## PART 2 - HETEROSKEDASTICITY

---
**20. Explain the problem of heteroskedasticity with an example of the course.**

Firstly, under homoskedasticity, the variances of the error term $u$ and the dependent variable $y$ are assumed to be constant, *i.e.*, 

$$
Var(u|x) = Var(y|x) = \sigma^{2}
$$

However, under heteroskedasticity conditions, what happens is that the variance of the error $Var(u|x)$ depends on the independent variable $x$. Consequently, the variance of $y$ $Var(y|x)$ will also depend on $x$. This violation of the homoskedasticity assumption can lead to issues, such as biased standard errors and inefficient parameter estimates in Ordinary Least Squares regression.

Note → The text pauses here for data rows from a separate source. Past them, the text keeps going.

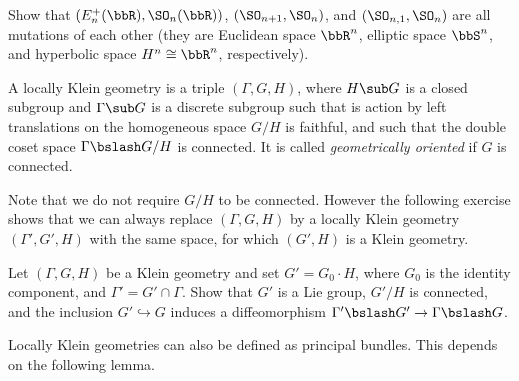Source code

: \begin{xca}
    Show that $(E_n^+(\bbR),\SO_n(\bbR))$, $(\SO_{n+1},\SO_n)$, and $(\SO_{n,1},\SO_n)$ are all mutations of each other (they are Euclidean space $\bbR^n$, elliptic space $\bbS^n$, and hyperbolic space $H^n\cong\bbR^n$, respectively).
\end{xca}


\begin{defn}
    A locally Klein geometry is a triple $(\Gamma,G,H)$, where $H\sub G$ is a closed subgroup and $\Gamma\sub G$ is a discrete subgroup such that is action by left translations on the homogeneous space $G\slash H$ is faithful, and such that the double coset space $\Gamma\bslash G\slash H$ is connected.  It is called \emph{geometrically oriented} if $G$ is connected.
\end{defn}

Note that we do not require $G\slash H$ to be connected. However the following exercise shows that we can always replace $(\Gamma,G,H)$ by a locally Klein geometry $(\Gamma',G',H)$ with the same space, for which $(G',H)$ is a Klein geometry.

\begin{xca}
    Let $(\Gamma,G,H)$ be a Klein geometry and set $G'=G_0\cdot H$, where $G_0$ is the identity component, and $\Gamma'=G'\cap \Gamma$. Show that $G'$ is a Lie group, $G'\slash H$ is connected, and the inclusion $G'\hookrightarrow G$ induces a diffeomorphism $\Gamma'\bslash G'\to \Gamma\bslash G$.
\end{xca}

Locally Klein geometries can also be defined as principal bundles. This depends on the following lemma.

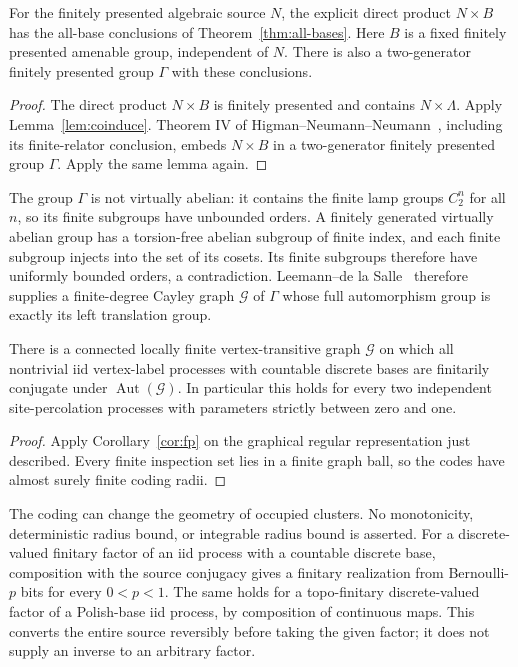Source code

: \documentclass[11pt,a4paper]{article}
\numberwithin{equation}{section}
\begin{document}
\begin{corollary}\label{cor:fp}
For the finitely presented algebraic source $N$, the explicit direct
product $N\times B$ has the all-base conclusions of
Theorem~\ref{thm:all-bases}. Here $B$ is a fixed finitely presented
amenable group, independent of $N$. There is also a two-generator
finitely presented group $\Gamma$ with these conclusions.
\end{corollary}
\begin{proof}
The direct product $N\times B$ is finitely presented and contains
$N\times\Lambda$. Apply Lemma~\ref{lem:coinduce}.
Theorem IV of Higman--Neumann--Neumann~\cite{HNN}, including its
finite-relator conclusion, embeds $N\times B$ in a two-generator
finitely presented group $\Gamma$. Apply the same lemma again.
\end{proof}

The group $\Gamma$ is not virtually abelian: it contains the finite
lamp groups $C_2^n$ for all $n$, so its finite subgroups have unbounded
orders. A finitely generated virtually abelian group has a
torsion-free abelian subgroup of finite index, and each finite
subgroup injects into the set of its cosets. Its finite subgroups
therefore have uniformly bounded orders, a contradiction.
Leemann--de la Salle~\cite[Theorem 1.1]{LdS} therefore supplies a
finite-degree Cayley graph $\mathcal G$ of $\Gamma$ whose full
automorphism group is exactly its left translation group.

\begin{corollary}\label{cor:graph}
There is a connected locally finite vertex-transitive graph
$\mathcal G$ on which all nontrivial iid vertex-label processes
with countable discrete bases are finitarily conjugate under
$\operatorname{Aut}(\mathcal G)$. In particular this holds for
every two independent site-percolation processes with parameters
strictly between zero and one.
\end{corollary}
\begin{proof}
Apply Corollary~\ref{cor:fp} on the graphical regular representation
just described. Every finite inspection set lies in a finite
graph ball, so the codes have almost surely finite coding radii.
\end{proof}

The coding can change the geometry of occupied clusters. No
monotonicity, deterministic radius bound, or integrable radius
bound is asserted. For a discrete-valued finitary factor of an iid
process with a countable discrete base, composition with the source
conjugacy gives a finitary realization from Bernoulli-$p$ bits for
every $0<p<1$. The same holds for a topo-finitary discrete-valued
factor of a Polish-base iid process, by composition of continuous maps.
This converts the entire source reversibly before taking the
given factor; it does not supply an inverse to an arbitrary factor.
\end{document}
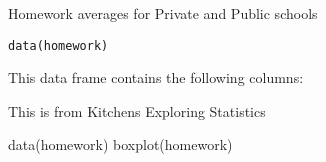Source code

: \begin{Description}\relax
Homework averages for Private and Public schools
\end{Description}
\begin{Usage}
\begin{verbatim}data(homework)\end{verbatim}
\end{Usage}
\begin{Format}\relax
This data frame contains the following columns:
\end{Format}
\begin{Source}\relax
This is from Kitchens Exploring Statistics
\end{Source}
\begin{Examples}
\begin{ExampleCode}
data(homework)
boxplot(homework)
\end{ExampleCode}
\end{Examples}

In the example studied in course, the examination of the education-wage relationship underscores the challenge posed by heteroskedasticity. The quest for an unbiased estimation of education's impact on wages necessitates the assumption $E(u|educ) = 0$, accompanied by the assumption of homoskedasticity $Var(u∣educ) = \sigma^{2}$. This implies constant wage variance $Var(wage∣educ) = \sigma^{2}$ across education levels, allowing for varying mean wages while assuming consistent variance. However, the realism concern is acknowledged: higher education levels may introduce greater wage variability due to diverse job opportunities, contrasting with lower variability at lower education levels.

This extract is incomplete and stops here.